Description of the task:
Would it be possible to write out each entry below exactly, without the pictures?

Plain-text document sources:

------------------------------------------------------------------------

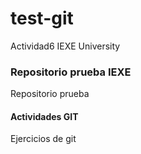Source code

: # test-git
Actividad6 IEXE University


### Repositorio prueba IEXE 

Repositorio prueba 

#### Actividades GIT 

Ejercicios de git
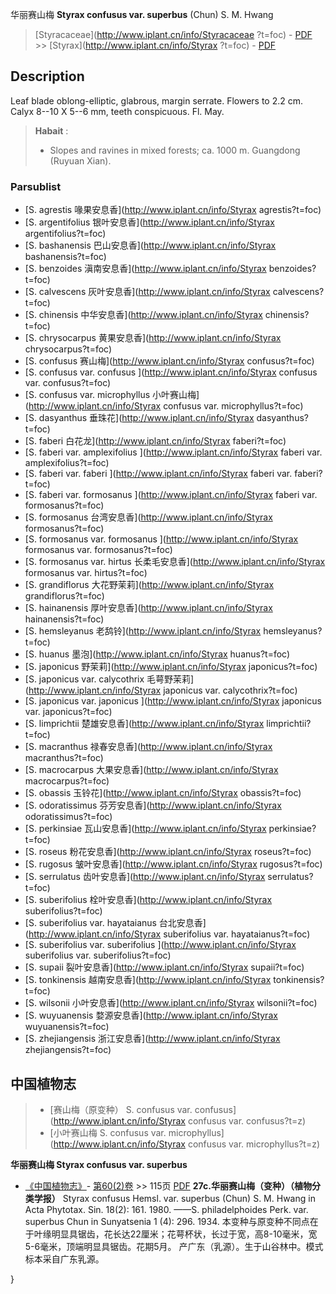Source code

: 华丽赛山梅 **Styrax confusus var. superbus** (Chun) S. M. Hwang

> [Styracaceae](http://www.iplant.cn/info/Styracaceae ?t=foc) - [PDF](http://iplant.cn/foc/pdf/Styracaceae.pdf) >> [Styrax](http://www.iplant.cn/info/Styrax ?t=foc) - [PDF](http://www.iplant.cn/foc/pdf/Styrax.pdf)
## Description

Leaf blade oblong-elliptic, glabrous, margin serrate. Flowers to 2.2 cm. Calyx 8--10 X 5--6 mm, teeth conspicuous. Fl. May.

> **Habait** : 
>* Slopes and ravines in mixed forests; ca. 1000 m. Guangdong (Ruyuan Xian).

### Parsublist

* [S.  agrestis  喙果安息香](http://www.iplant.cn/info/Styrax agrestis?t=foc)
* [S.  argentifolius  银叶安息香](http://www.iplant.cn/info/Styrax argentifolius?t=foc)
* [S.  bashanensis  巴山安息香](http://www.iplant.cn/info/Styrax bashanensis?t=foc)
* [S.  benzoides  滇南安息香](http://www.iplant.cn/info/Styrax benzoides?t=foc)
* [S.  calvescens  灰叶安息香](http://www.iplant.cn/info/Styrax calvescens?t=foc)
* [S.  chinensis  中华安息香](http://www.iplant.cn/info/Styrax chinensis?t=foc)
* [S.  chrysocarpus  黄果安息香](http://www.iplant.cn/info/Styrax chrysocarpus?t=foc)
* [S.  confusus  赛山梅](http://www.iplant.cn/info/Styrax confusus?t=foc)
* [S.  confusus var. confusus  ](http://www.iplant.cn/info/Styrax confusus var. confusus?t=foc)
* [S.  confusus var. microphyllus  小叶赛山梅](http://www.iplant.cn/info/Styrax confusus var. microphyllus?t=foc)
* [S.  dasyanthus  垂珠花](http://www.iplant.cn/info/Styrax dasyanthus?t=foc)
* [S.  faberi  白花龙](http://www.iplant.cn/info/Styrax faberi?t=foc)
* [S.  faberi var. amplexifolius  ](http://www.iplant.cn/info/Styrax faberi var. amplexifolius?t=foc)
* [S.  faberi var. faberi  ](http://www.iplant.cn/info/Styrax faberi var. faberi?t=foc)
* [S.  faberi var. formosanus  ](http://www.iplant.cn/info/Styrax faberi var. formosanus?t=foc)
* [S.  formosanus  台湾安息香](http://www.iplant.cn/info/Styrax formosanus?t=foc)
* [S.  formosanus var. formosanus  ](http://www.iplant.cn/info/Styrax formosanus var. formosanus?t=foc)
* [S.  formosanus var. hirtus  长柔毛安息香](http://www.iplant.cn/info/Styrax formosanus var. hirtus?t=foc)
* [S.  grandiflorus  大花野茉莉](http://www.iplant.cn/info/Styrax grandiflorus?t=foc)
* [S.  hainanensis  厚叶安息香](http://www.iplant.cn/info/Styrax hainanensis?t=foc)
* [S.  hemsleyanus  老鸹铃](http://www.iplant.cn/info/Styrax hemsleyanus?t=foc)
* [S.  huanus  墨泡](http://www.iplant.cn/info/Styrax huanus?t=foc)
* [S.  japonicus  野茉莉](http://www.iplant.cn/info/Styrax japonicus?t=foc)
* [S.  japonicus var. calycothrix  毛萼野茉莉](http://www.iplant.cn/info/Styrax japonicus var. calycothrix?t=foc)
* [S.  japonicus var. japonicus  ](http://www.iplant.cn/info/Styrax japonicus var. japonicus?t=foc)
* [S.  limprichtii  楚雄安息香](http://www.iplant.cn/info/Styrax limprichtii?t=foc)
* [S.  macranthus  禄春安息香](http://www.iplant.cn/info/Styrax macranthus?t=foc)
* [S.  macrocarpus  大果安息香](http://www.iplant.cn/info/Styrax macrocarpus?t=foc)
* [S.  obassis  玉铃花](http://www.iplant.cn/info/Styrax obassis?t=foc)
* [S.  odoratissimus  芬芳安息香](http://www.iplant.cn/info/Styrax odoratissimus?t=foc)
* [S.  perkinsiae  瓦山安息香](http://www.iplant.cn/info/Styrax perkinsiae?t=foc)
* [S.  roseus  粉花安息香](http://www.iplant.cn/info/Styrax roseus?t=foc)
* [S.  rugosus  皱叶安息香](http://www.iplant.cn/info/Styrax rugosus?t=foc)
* [S.  serrulatus  齿叶安息香](http://www.iplant.cn/info/Styrax serrulatus?t=foc)
* [S.  suberifolius  栓叶安息香](http://www.iplant.cn/info/Styrax suberifolius?t=foc)
* [S.  suberifolius var. hayataianus  台北安息香](http://www.iplant.cn/info/Styrax suberifolius var. hayataianus?t=foc)
* [S.  suberifolius var. suberifolius  ](http://www.iplant.cn/info/Styrax suberifolius var. suberifolius?t=foc)
* [S.  supaii  裂叶安息香](http://www.iplant.cn/info/Styrax supaii?t=foc)
* [S.  tonkinensis  越南安息香](http://www.iplant.cn/info/Styrax tonkinensis?t=foc)
* [S.  wilsonii  小叶安息香](http://www.iplant.cn/info/Styrax wilsonii?t=foc)
* [S.  wuyuanensis  婺源安息香](http://www.iplant.cn/info/Styrax wuyuanensis?t=foc)
* [S.  zhejiangensis  浙江安息香](http://www.iplant.cn/info/Styrax zhejiangensis?t=foc)

## 中国植物志

> * [赛山梅（原变种）  S.  confusus var. confusus](http://www.iplant.cn/info/Styrax confusus var. confusus?t=z)
> * [小叶赛山梅  S.  confusus var. microphyllus](http://www.iplant.cn/info/Styrax confusus var. microphyllus?t=z)

**华丽赛山梅 Styrax confusus var. superbus**

* [《中国植物志》](http://www.iplant.cn/frps)- [第60(2)卷](http://www.iplant.cn/frps/vol/60(2)) >> 115页 [PDF](http://www.iplant.cn/frps/pdf/60(2)/115b.PDF)
**27c.华丽赛山梅（变种）（植物分类学报）**
Styrax confusus Hemsl. var. superbus (Chun) S. M. Hwang in Acta Phytotax. Sin. 18(2): 161. 1980. ——S. philadelphoides Perk. var. superbus Chun in Sunyatsenia 1 (4): 296. 1934.
本变种与原变种不同点在于叶缘明显具锯齿，花长达22厘米；花萼杯状，长过于宽，高8-10毫米，宽5-6毫米，顶端明显具锯齿。花期5月。
产广东（乳源）。生于山谷林中。模式标本采自广东乳源。

}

------------------------------------------------------------------------

Expected answer:
Source code

: # test-git
Actividad6 IEXE University


### Repositorio prueba IEXE 

Repositorio prueba 

#### Actividades GIT 

Ejercicios de git
Source code

: 华丽赛山梅 **Styrax confusus var. superbus** (Chun) S. M. Hwang

> [Styracaceae](http://www.iplant.cn/info/Styracaceae ?t=foc) - [PDF](http://iplant.cn/foc/pdf/Styracaceae.pdf) >> [Styrax](http://www.iplant.cn/info/Styrax ?t=foc) - [PDF](http://www.iplant.cn/foc/pdf/Styrax.pdf)
## Description

Leaf blade oblong-elliptic, glabrous, margin serrate. Flowers to 2.2 cm. Calyx 8--10 X 5--6 mm, teeth conspicuous. Fl. May.

> **Habait** : 
>* Slopes and ravines in mixed forests; ca. 1000 m. Guangdong (Ruyuan Xian).

### Parsublist

* [S.  agrestis  喙果安息香](http://www.iplant.cn/info/Styrax agrestis?t=foc)
* [S.  argentifolius  银叶安息香](http://www.iplant.cn/info/Styrax argentifolius?t=foc)
* [S.  bashanensis  巴山安息香](http://www.iplant.cn/info/Styrax bashanensis?t=foc)
* [S.  benzoides  滇南安息香](http://www.iplant.cn/info/Styrax benzoides?t=foc)
* [S.  calvescens  灰叶安息香](http://www.iplant.cn/info/Styrax calvescens?t=foc)
* [S.  chinensis  中华安息香](http://www.iplant.cn/info/Styrax chinensis?t=foc)
* [S.  chrysocarpus  黄果安息香](http://www.iplant.cn/info/Styrax chrysocarpus?t=foc)
* [S.  confusus  赛山梅](http://www.iplant.cn/info/Styrax confusus?t=foc)
* [S.  confusus var. confusus  ](http://www.iplant.cn/info/Styrax confusus var. confusus?t=foc)
* [S.  confusus var. microphyllus  小叶赛山梅](http://www.iplant.cn/info/Styrax confusus var. microphyllus?t=foc)
* [S.  dasyanthus  垂珠花](http://www.iplant.cn/info/Styrax dasyanthus?t=foc)
* [S.  faberi  白花龙](http://www.iplant.cn/info/Styrax faberi?t=foc)
* [S.  faberi var. amplexifolius  ](http://www.iplant.cn/info/Styrax faberi var. amplexifolius?t=foc)
* [S.  faberi var. faberi  ](http://www.iplant.cn/info/Styrax faberi var. faberi?t=foc)
* [S.  faberi var. formosanus  ](http://www.iplant.cn/info/Styrax faberi var. formosanus?t=foc)
* [S.  formosanus  台湾安息香](http://www.iplant.cn/info/Styrax formosanus?t=foc)
* [S.  formosanus var. formosanus  ](http://www.iplant.cn/info/Styrax formosanus var. formosanus?t=foc)
* [S.  formosanus var. hirtus  长柔毛安息香](http://www.iplant.cn/info/Styrax formosanus var. hirtus?t=foc)
* [S.  grandiflorus  大花野茉莉](http://www.iplant.cn/info/Styrax grandiflorus?t=foc)
* [S.  hainanensis  厚叶安息香](http://www.iplant.cn/info/Styrax hainanensis?t=foc)
* [S.  hemsleyanus  老鸹铃](http://www.iplant.cn/info/Styrax hemsleyanus?t=foc)
* [S.  huanus  墨泡](http://www.iplant.cn/info/Styrax huanus?t=foc)
* [S.  japonicus  野茉莉](http://www.iplant.cn/info/Styrax japonicus?t=foc)
* [S.  japonicus var. calycothrix  毛萼野茉莉](http://www.iplant.cn/info/Styrax japonicus var. calycothrix?t=foc)
* [S.  japonicus var. japonicus  ](http://www.iplant.cn/info/Styrax japonicus var. japonicus?t=foc)
* [S.  limprichtii  楚雄安息香](http://www.iplant.cn/info/Styrax limprichtii?t=foc)
* [S.  macranthus  禄春安息香](http://www.iplant.cn/info/Styrax macranthus?t=foc)
* [S.  macrocarpus  大果安息香](http://www.iplant.cn/info/Styrax macrocarpus?t=foc)
* [S.  obassis  玉铃花](http://www.iplant.cn/info/Styrax obassis?t=foc)
* [S.  odoratissimus  芬芳安息香](http://www.iplant.cn/info/Styrax odoratissimus?t=foc)
* [S.  perkinsiae  瓦山安息香](http://www.iplant.cn/info/Styrax perkinsiae?t=foc)
* [S.  roseus  粉花安息香](http://www.iplant.cn/info/Styrax roseus?t=foc)
* [S.  rugosus  皱叶安息香](http://www.iplant.cn/info/Styrax rugosus?t=foc)
* [S.  serrulatus  齿叶安息香](http://www.iplant.cn/info/Styrax serrulatus?t=foc)
* [S.  suberifolius  栓叶安息香](http://www.iplant.cn/info/Styrax suberifolius?t=foc)
* [S.  suberifolius var. hayataianus  台北安息香](http://www.iplant.cn/info/Styrax suberifolius var. hayataianus?t=foc)
* [S.  suberifolius var. suberifolius  ](http://www.iplant.cn/info/Styrax suberifolius var. suberifolius?t=foc)
* [S.  supaii  裂叶安息香](http://www.iplant.cn/info/Styrax supaii?t=foc)
* [S.  tonkinensis  越南安息香](http://www.iplant.cn/info/Styrax tonkinensis?t=foc)
* [S.  wilsonii  小叶安息香](http://www.iplant.cn/info/Styrax wilsonii?t=foc)
* [S.  wuyuanensis  婺源安息香](http://www.iplant.cn/info/Styrax wuyuanensis?t=foc)
* [S.  zhejiangensis  浙江安息香](http://www.iplant.cn/info/Styrax zhejiangensis?t=foc)

## 中国植物志

> * [赛山梅（原变种）  S.  confusus var. confusus](http://www.iplant.cn/info/Styrax confusus var. confusus?t=z)
> * [小叶赛山梅  S.  confusus var. microphyllus](http://www.iplant.cn/info/Styrax confusus var. microphyllus?t=z)

**华丽赛山梅 Styrax confusus var. superbus**

* [《中国植物志》](http://www.iplant.cn/frps)- [第60(2)卷](http://www.iplant.cn/frps/vol/60(2)) >> 115页 [PDF](http://www.iplant.cn/frps/pdf/60(2)/115b.PDF)
**27c.华丽赛山梅（变种）（植物分类学报）**
Styrax confusus Hemsl. var. superbus (Chun) S. M. Hwang in Acta Phytotax. Sin. 18(2): 161. 1980. ——S. philadelphoides Perk. var. superbus Chun in Sunyatsenia 1 (4): 296. 1934.
本变种与原变种不同点在于叶缘明显具锯齿，花长达22厘米；花萼杯状，长过于宽，高8-10毫米，宽5-6毫米，顶端明显具锯齿。花期5月。
产广东（乳源）。生于山谷林中。模式标本采自广东乳源。

}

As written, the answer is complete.